From the documents on the appeal file, it is apparent that the appellant was convicted on 17th December 1999. The said conviction was handed down in Criminal Case No. 8161 of 1999, which was heard and determined before the Magistrate’s Court at Makadara.
Being dissatisfied with the conviction and sentence, the appellant filed his “Memorandum of Appeal” on 28th December 1999. Thereafter, the Principal Deputy Registrar to the High court wrote to the trial court, asking for the original record of the criminal case. The letters are dated 4th January 2001, 1st August 2000, 28th June 2002, and 8th January 2003.
Notwithstanding all those letters, the record of the proceedings before the lower court has not been made available to this court. Ultimately, this court did send out summons to the Senior Executive Officer, Magistrate’s Court at Makaradara, to attend court, with a view to producing the requisite records. In response to the said summons, Mrs. Onsarigo Nyaboke, the Senior Executive Officer Makadara, appeared before us on 6th October 2004. She notified this court that notwithstanding diligent efforts on the part of her staff, they had failed to locate the records of the proceedings before the Magistrate’s Court.

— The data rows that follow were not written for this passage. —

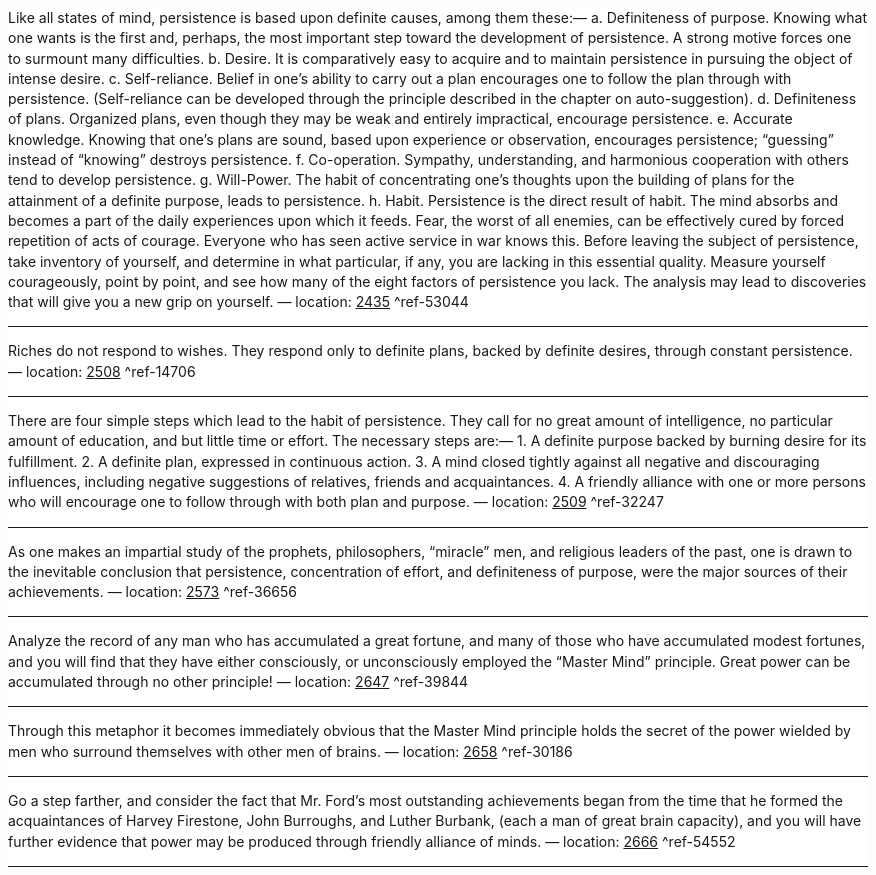 Like all states of mind, persistence is based upon definite causes, among them these:— a. Definiteness of purpose. Knowing what one wants is the first and, perhaps, the most important step toward the development of persistence. A strong motive forces one to surmount many difficulties. b. Desire. It is comparatively easy to acquire and to maintain persistence in pursuing the object of intense desire. c. Self-reliance. Belief in one’s ability to carry out a plan encourages one to follow the plan through with persistence. (Self-reliance can be developed through the principle described in the chapter on auto-suggestion). d. Definiteness of plans. Organized plans, even though they may be weak and entirely impractical, encourage persistence. e. Accurate knowledge. Knowing that one’s plans are sound, based upon experience or observation, encourages persistence; “guessing” instead of “knowing” destroys persistence. f. Co-operation. Sympathy, understanding, and harmonious cooperation with others tend to develop persistence. g. Will-Power. The habit of concentrating one’s thoughts upon the building of plans for the attainment of a definite purpose, leads to persistence. h. Habit. Persistence is the direct result of habit. The mind absorbs and becomes a part of the daily experiences upon which it feeds. Fear, the worst of all enemies, can be effectively cured by forced repetition of acts of courage. Everyone who has seen active service in war knows this. Before leaving the subject of persistence, take inventory of yourself, and determine in what particular, if any, you are lacking in this essential quality. Measure yourself courageously, point by point, and see how many of the eight factors of persistence you lack. The analysis may lead to discoveries that will give you a new grip on yourself. — location: [2435](kindle://book?action=open&asin=B00H4J1KPY&location=2435) ^ref-53044

---
Riches do not respond to wishes. They respond only to definite plans, backed by definite desires, through constant persistence. — location: [2508](kindle://book?action=open&asin=B00H4J1KPY&location=2508) ^ref-14706

---
There are four simple steps which lead to the habit of persistence. They call for no great amount of intelligence, no particular amount of education, and but little time or effort. The necessary steps are:— 1. A definite purpose backed by burning desire for its fulfillment. 2. A definite plan, expressed in continuous action. 3. A mind closed tightly against all negative and discouraging influences, including negative suggestions of relatives, friends and acquaintances. 4. A friendly alliance with one or more persons who will encourage one to follow through with both plan and purpose. — location: [2509](kindle://book?action=open&asin=B00H4J1KPY&location=2509) ^ref-32247

---
As one makes an impartial study of the prophets, philosophers, “miracle” men, and religious leaders of the past, one is drawn to the inevitable conclusion that persistence, concentration of effort, and definiteness of purpose, were the major sources of their achievements. — location: [2573](kindle://book?action=open&asin=B00H4J1KPY&location=2573) ^ref-36656

---
Analyze the record of any man who has accumulated a great fortune, and many of those who have accumulated modest fortunes, and you will find that they have either consciously, or unconsciously employed the “Master Mind” principle. Great power can be accumulated through no other principle! — location: [2647](kindle://book?action=open&asin=B00H4J1KPY&location=2647) ^ref-39844

---
Through this metaphor it becomes immediately obvious that the Master Mind principle holds the secret of the power wielded by men who surround themselves with other men of brains. — location: [2658](kindle://book?action=open&asin=B00H4J1KPY&location=2658) ^ref-30186

---
Go a step farther, and consider the fact that Mr. Ford’s most outstanding achievements began from the time that he formed the acquaintances of Harvey Firestone, John Burroughs, and Luther Burbank, (each a man of great brain capacity), and you will have further evidence that power may be produced through friendly alliance of minds. — location: [2666](kindle://book?action=open&asin=B00H4J1KPY&location=2666) ^ref-54552

---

In the light of that information, the question that now arises, is what should we do. First, we had the appeal set down for hearing. And on the hearing date, the appellant informed the court that he had never received a copy of the record of the proceedings.
The Respondent also notified the court that they had not received a copy of the proceedings. In the circumstances, the appeal cannot be heard on its merits, as the record of the proceedings, cannot be found. Should the Court order a retrial? That was an issue the Court of Appeal dealt with in the case of MWAURA alias KAMANDE & ANOTHER vs. REPUBLIC (Supra). Quoting from its earlier decision in the case of PIUS OLIMA & ANOTHER vs. REPUBLIC C.A. No. 110 of 1991, it observed as follows: -
“Our attention was drawn to authorities that deal with the principles that should be applied when considering whether a retrial should be ordered or not. These are: AHMED SUMAR vs. REPUBLIC 1964 EA 481; MANJI vs. REPUBLIC 1966 EA 343; MUYIMBA & OTHERS vs. UGANDA 1969 EA 433 and MERALI & OTHERS vs. REPUBLIC 1971 EA 221. The principles that emerge are that a retrial may be ordered where the original trial, as was found by the High Court and with which we agree, is defective, if the interest of justice so require and if no prejudice is caused to the accused. Whether an order for retrial should be made ultimately depends on the particulars facts and circumstances of each case.”
From the PIUS OLIMA case (Supra) the three conditions that must exist before an order for retrial can be made are as follows: -
1) The original trial must have been defective.
2) The interest of justice must require it.
3) No prejudice should be caused to the accused.
A fourth one is not a condition but a consideration which is that whether an order for retrial should be made will depend on the particular facts and circumstances of each case.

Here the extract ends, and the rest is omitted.